Johnson & Johnson said it would pay more than $100 million to settle more than 1,000 charges its baby powder caused cancer, Bloomberg News reported Monday quoting sources with information of the lawsuit.

Johnson & Johnson is dealing with more than 19,000 legal actions from consumers and their survivors who blamed the company for making talc products that caused cancer.

Based on the lawsuit, the products were contaminated with asbestos, which is known for its lethal carcinogen composition.

Johnson & Johnson didn't comment on the Bloomberg report and insisted that its talc products were free of any deadly chemicals.

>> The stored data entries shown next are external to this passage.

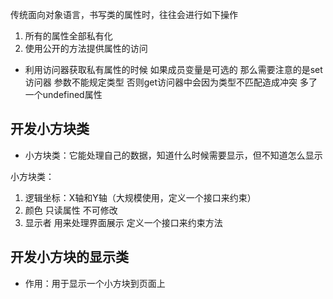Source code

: 传统面向对象语言，书写类的属性时，往往会进行如下操作
1. 所有的属性全部私有化
2. 使用公开的方法提供属性的访问

- 利用访问器获取私有属性的时候 如果成员变量是可选的 那么需要注意的是set访问器 参数不能规定类型 否则get访问器中会因为类型不匹配造成冲突 多了一个undefined属性

## 开发小方块类
- 小方块类：它能处理自己的数据，知道什么时候需要显示，但不知道怎么显示

小方块类：
1. 逻辑坐标：X轴和Y轴（大规模使用，定义一个接口来约束）
2. 颜色 只读属性 不可修改
3. 显示者 用来处理界面展示 定义一个接口来约束方法

## 开发小方块的显示类
- 作用：用于显示一个小方块到页面上
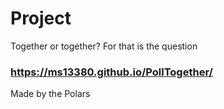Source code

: # Project
Together or together? For that is the question
### https://ms13380.github.io/PollTogether/
Made by the Polars
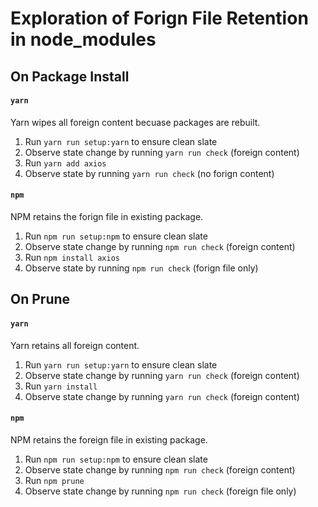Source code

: # Exploration of Forign File Retention in node_modules

## On Package Install

#### `yarn`

Yarn wipes all foreign content becuase packages are rebuilt.

1. Run `yarn run setup:yarn` to ensure clean slate
1. Observe state change by running `yarn run check` (foreign content)
1. Run `yarn add axios`
1. Observe state by running `yarn run check` (no forign content)

#### `npm`

NPM retains the forign file in existing package.

1. Run `npm run setup:npm` to ensure clean slate
1. Observe state change by running `npm run check` (foreign content)
1. Run `npm install axios`
1. Observe state by running `npm run check` (forign file only)

## On Prune

#### `yarn`

Yarn retains all foreign content.

1. Run `yarn run setup:yarn` to ensure clean slate
1. Observe state change by running `yarn run check` (foreign content)
1. Run `yarn install`
1. Observe state change by running `yarn run check` (foreign content)

#### `npm`

NPM retains the foreign file in existing package.

1. Run `npm run setup:npm` to ensure clean slate
1. Observe state change by running `npm run check` (foreign content)
1. Run `npm prune`
1. Observe state change by running `npm run check` (foreign file only)
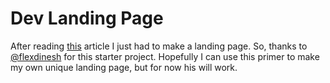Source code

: # Dev Landing Page

After reading [this](https://codeburst.io/create-your-developer-landing-page-with-github-pages-791c19227b30) article I just had to make a landing page. So, thanks to [@flexdinesh](https://github.com/flexdinesh) for this starter project. Hopefully I can use this primer to make my own unique landing page, but for now his will work.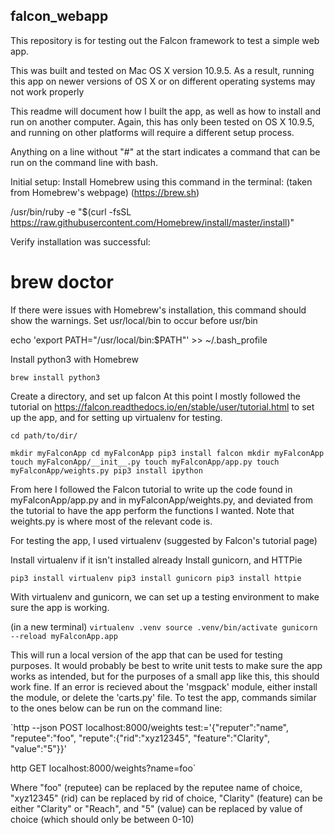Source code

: ## falcon_webapp
This repository is for testing out the Falcon framework to test a simple web app.

This was built and tested on Mac OS X version 10.9.5.
As a result, running this app on newer versions of OS X or on different 
operating systems may not work properly

This readme will document how I built the app, as well as how to install 
and run on another computer. Again, this has only been tested on OS X 10.9.5, 
and running on other platforms will require a different setup process.

 Anything on a line without "#" at the start indicates a command that can be run
  on the command line with bash.

 Initial setup:
 Install Homebrew using this command in the terminal:
  (taken from Homebrew's webpage) (https://brew.sh)

/usr/bin/ruby -e "$(curl -fsSL https://raw.githubusercontent.com/Homebrew/install/master/install)"

Verify installation was successful:

# brew doctor

If there were issues with Homebrew's installation, this command should show the warnings.
Set usr/local/bin to occur before usr/bin

 echo 'export PATH="/usr/local/bin:$PATH"' >> ~/.bash_profile

Install python3 with Homebrew

`brew install python3`

Create a directory, and set up falcon
At this point I mostly followed the tutorial on 
https://falcon.readthedocs.io/en/stable/user/tutorial.html
to set up the app, and for setting up virtualenv for testing.

`cd path/to/dir/`

`mkdir myFalconApp
cd myFalconApp
pip3 install falcon
mkdir myFalconApp
touch myFalconApp/__init__.py
touch myFalconApp/app.py
touch myFalconApp/weights.py
pip3 install ipython `

From here I followed the Falcon tutorial to write up the code found 
in myFalconApp/app.py and in myFalconApp/weights.py, and deviated
from the tutorial to have the app perform the functions I wanted.
Note that weights.py is where most of the relevant code is.

For testing the app, I used virtualenv (suggested by Falcon's tutorial page)

Install virtualenv if it isn't installed already
Install gunicorn, and HTTPie

`pip3 install virtualenv
pip3 install gunicorn
pip3 install httpie`
 
With virtualenv and gunicorn, we can set up a testing environment
to make sure the app is working.

(in a new terminal)
`virtualenv .venv
source .venv/bin/activate
gunicorn --reload myFalconApp.app`

This will run a local version of the app that can be used for testing purposes.
It would probably be best to write unit tests to make sure the app works as 
intended, but for the purposes of a small app like this, this should work fine.
If an error is recieved about the 'msgpack' module, either install the module,
or delete the 'carts.py' file. 
To test the app, commands similar to the ones below can be run on the 
command line:

`http --json POST localhost:8000/weights test:='{"reputer":"name", "reputee":"foo", "repute":{"rid":"xyz12345", "feature":"Clarity", "value":"5"}}'

http GET localhost:8000/weights?name=foo`

Where "foo" (reputee) can be replaced by the reputee name of choice, 
"xyz12345" (rid) can be replaced by rid of choice, "Clarity" (feature) 
can be either "Clarity" or "Reach", and "5" (value) can be replaced 
by value of choice (which should only be between 0-10)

The settlement is the first in four years of judicial proceedings.

The New Jersey-based company recalled 33,000 bottles of its baby powder products in October last year - a move the maker said was made "out of an abundance of caution" after traces of asbestos were found in the products.

Johnson & Johnson stopped selling talc-based baby powder products in North America starting May 2019, as a result of "changes in consumer habits" and driven by misleading information around the products' safety as well as a series of "litigation advertising," which forced the company to instead sell cornstarch-based baby powder.

The company has faced an inquiry over the safety of its baby powder products after a 2018 Reuters report found Johnson & Johnson had been aware for many years its baby product contained asbestos.

According to the world's largest manufacturer of health care products, its settles lawsuits in certain situations and they do it without admitting accountability which does not change their stance concerning the safety of their products. "Scientific evidence supports that position," Bloomberg quoted company representative Kim Montagnino as saying in an emailed statement.

In 2018, a New York Times probe found that Johnson & Johnson had knowledge of possible contamination from asbestos in its powder products without disclosing it publicly for at least five decades.

Meanwhile, based on projections made by Bloomberg Intelligence in July this year, Johnson & Johnson could suffer at least $10 billion just to settle all its outstanding legal battles.